_EXERCISE BRIEF_
Please print the data again exactly as given.

_Data entries_
.....

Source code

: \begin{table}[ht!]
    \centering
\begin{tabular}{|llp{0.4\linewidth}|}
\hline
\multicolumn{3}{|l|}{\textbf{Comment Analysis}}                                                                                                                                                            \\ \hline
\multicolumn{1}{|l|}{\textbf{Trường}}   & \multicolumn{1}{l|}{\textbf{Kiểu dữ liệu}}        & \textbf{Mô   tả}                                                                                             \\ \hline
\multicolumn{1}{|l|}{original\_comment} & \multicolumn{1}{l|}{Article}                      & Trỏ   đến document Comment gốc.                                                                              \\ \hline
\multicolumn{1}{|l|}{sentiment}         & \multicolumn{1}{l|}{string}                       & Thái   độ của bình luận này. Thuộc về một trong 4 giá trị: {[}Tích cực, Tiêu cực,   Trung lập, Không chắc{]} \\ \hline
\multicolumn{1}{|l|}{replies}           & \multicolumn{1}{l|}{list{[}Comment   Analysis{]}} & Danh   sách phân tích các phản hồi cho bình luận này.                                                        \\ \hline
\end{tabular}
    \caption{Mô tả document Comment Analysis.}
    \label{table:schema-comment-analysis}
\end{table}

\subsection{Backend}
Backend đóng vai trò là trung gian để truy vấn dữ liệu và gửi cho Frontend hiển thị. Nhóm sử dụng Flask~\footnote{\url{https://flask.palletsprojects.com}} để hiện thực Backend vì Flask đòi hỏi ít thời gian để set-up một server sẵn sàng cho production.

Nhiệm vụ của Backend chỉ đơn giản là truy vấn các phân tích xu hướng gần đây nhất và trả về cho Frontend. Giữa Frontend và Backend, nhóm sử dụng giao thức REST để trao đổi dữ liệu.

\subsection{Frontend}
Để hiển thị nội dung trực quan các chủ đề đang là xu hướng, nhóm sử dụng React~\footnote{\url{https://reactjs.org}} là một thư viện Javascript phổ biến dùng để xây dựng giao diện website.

.....

_RESULT OF THIS EXERCISE_
Source code

: \begin{table}[ht!]
    \centering
\begin{tabular}{|llp{0.4\linewidth}|}
\hline
\multicolumn{3}{|l|}{\textbf{Comment Analysis}}                                                                                                                                                            \\ \hline
\multicolumn{1}{|l|}{\textbf{Trường}}   & \multicolumn{1}{l|}{\textbf{Kiểu dữ liệu}}        & \textbf{Mô   tả}                                                                                             \\ \hline
\multicolumn{1}{|l|}{original\_comment} & \multicolumn{1}{l|}{Article}                      & Trỏ   đến document Comment gốc.                                                                              \\ \hline
\multicolumn{1}{|l|}{sentiment}         & \multicolumn{1}{l|}{string}                       & Thái   độ của bình luận này. Thuộc về một trong 4 giá trị: {[}Tích cực, Tiêu cực,   Trung lập, Không chắc{]} \\ \hline
\multicolumn{1}{|l|}{replies}           & \multicolumn{1}{l|}{list{[}Comment   Analysis{]}} & Danh   sách phân tích các phản hồi cho bình luận này.                                                        \\ \hline
\end{tabular}
    \caption{Mô tả document Comment Analysis.}
    \label{table:schema-comment-analysis}
\end{table}

\subsection{Backend}
Backend đóng vai trò là trung gian để truy vấn dữ liệu và gửi cho Frontend hiển thị. Nhóm sử dụng Flask~\footnote{\url{https://flask.palletsprojects.com}} để hiện thực Backend vì Flask đòi hỏi ít thời gian để set-up một server sẵn sàng cho production.

Nhiệm vụ của Backend chỉ đơn giản là truy vấn các phân tích xu hướng gần đây nhất và trả về cho Frontend. Giữa Frontend và Backend, nhóm sử dụng giao thức REST để trao đổi dữ liệu.

\subsection{Frontend}
Để hiển thị nội dung trực quan các chủ đề đang là xu hướng, nhóm sử dụng React~\footnote{\url{https://reactjs.org}} là một thư viện Javascript phổ biến dùng để xây dựng giao diện website.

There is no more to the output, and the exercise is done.